_Task statement:_
Return exactly the lines below, starting with the one that has "signs digital certificates" and going on through the one that has "and index keys".

START Data in this exercise

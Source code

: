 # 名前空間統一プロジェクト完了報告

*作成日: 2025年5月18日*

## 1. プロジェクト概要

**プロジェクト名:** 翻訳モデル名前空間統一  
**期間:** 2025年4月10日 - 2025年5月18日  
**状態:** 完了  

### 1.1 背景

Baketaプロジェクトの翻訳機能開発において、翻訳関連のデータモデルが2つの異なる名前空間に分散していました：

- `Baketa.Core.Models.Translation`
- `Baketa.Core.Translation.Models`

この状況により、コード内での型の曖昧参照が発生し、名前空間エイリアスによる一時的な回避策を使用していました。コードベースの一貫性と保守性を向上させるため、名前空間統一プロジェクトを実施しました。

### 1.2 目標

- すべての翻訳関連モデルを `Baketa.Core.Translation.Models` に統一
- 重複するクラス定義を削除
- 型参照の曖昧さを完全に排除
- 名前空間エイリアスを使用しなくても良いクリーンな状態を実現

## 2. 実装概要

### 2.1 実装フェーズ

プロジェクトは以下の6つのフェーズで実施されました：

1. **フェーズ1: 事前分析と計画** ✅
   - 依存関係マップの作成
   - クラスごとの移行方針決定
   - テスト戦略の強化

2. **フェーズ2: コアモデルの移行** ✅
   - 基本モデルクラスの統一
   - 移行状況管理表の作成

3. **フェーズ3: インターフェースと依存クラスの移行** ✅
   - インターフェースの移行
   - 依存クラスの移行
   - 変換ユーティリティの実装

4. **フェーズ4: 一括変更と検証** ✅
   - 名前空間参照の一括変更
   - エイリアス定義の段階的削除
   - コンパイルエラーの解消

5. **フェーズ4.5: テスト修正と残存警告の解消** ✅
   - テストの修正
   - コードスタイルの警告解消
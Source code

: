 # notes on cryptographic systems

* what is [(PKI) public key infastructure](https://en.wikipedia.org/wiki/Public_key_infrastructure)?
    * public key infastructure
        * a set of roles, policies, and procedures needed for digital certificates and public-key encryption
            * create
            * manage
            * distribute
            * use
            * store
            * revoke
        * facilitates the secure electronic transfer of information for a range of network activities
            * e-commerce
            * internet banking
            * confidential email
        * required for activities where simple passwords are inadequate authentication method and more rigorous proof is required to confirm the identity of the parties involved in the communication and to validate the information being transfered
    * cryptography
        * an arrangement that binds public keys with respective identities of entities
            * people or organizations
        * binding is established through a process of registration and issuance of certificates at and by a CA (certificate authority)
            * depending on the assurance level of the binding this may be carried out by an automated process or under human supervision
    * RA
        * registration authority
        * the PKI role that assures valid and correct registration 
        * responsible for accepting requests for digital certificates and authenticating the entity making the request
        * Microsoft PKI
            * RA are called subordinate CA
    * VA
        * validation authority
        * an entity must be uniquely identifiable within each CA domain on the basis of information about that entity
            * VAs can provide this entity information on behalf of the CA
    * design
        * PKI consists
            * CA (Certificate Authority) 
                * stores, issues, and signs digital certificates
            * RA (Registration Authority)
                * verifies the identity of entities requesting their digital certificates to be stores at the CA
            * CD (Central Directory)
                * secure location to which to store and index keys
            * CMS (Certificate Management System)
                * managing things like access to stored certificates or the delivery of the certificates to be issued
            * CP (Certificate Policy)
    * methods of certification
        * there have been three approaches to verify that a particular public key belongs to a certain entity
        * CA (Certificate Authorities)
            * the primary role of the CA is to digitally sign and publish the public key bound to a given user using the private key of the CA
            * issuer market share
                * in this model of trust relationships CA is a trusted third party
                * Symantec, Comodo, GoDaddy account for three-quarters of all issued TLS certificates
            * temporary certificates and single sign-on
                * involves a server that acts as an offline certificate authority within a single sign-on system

END Data in this exercise

_Answer area:_
                * stores, issues, and signs digital certificates
            * RA (Registration Authority)
                * verifies the identity of entities requesting their digital certificates to be stores at the CA
            * CD (Central Directory)
                * secure location to which to store and index keys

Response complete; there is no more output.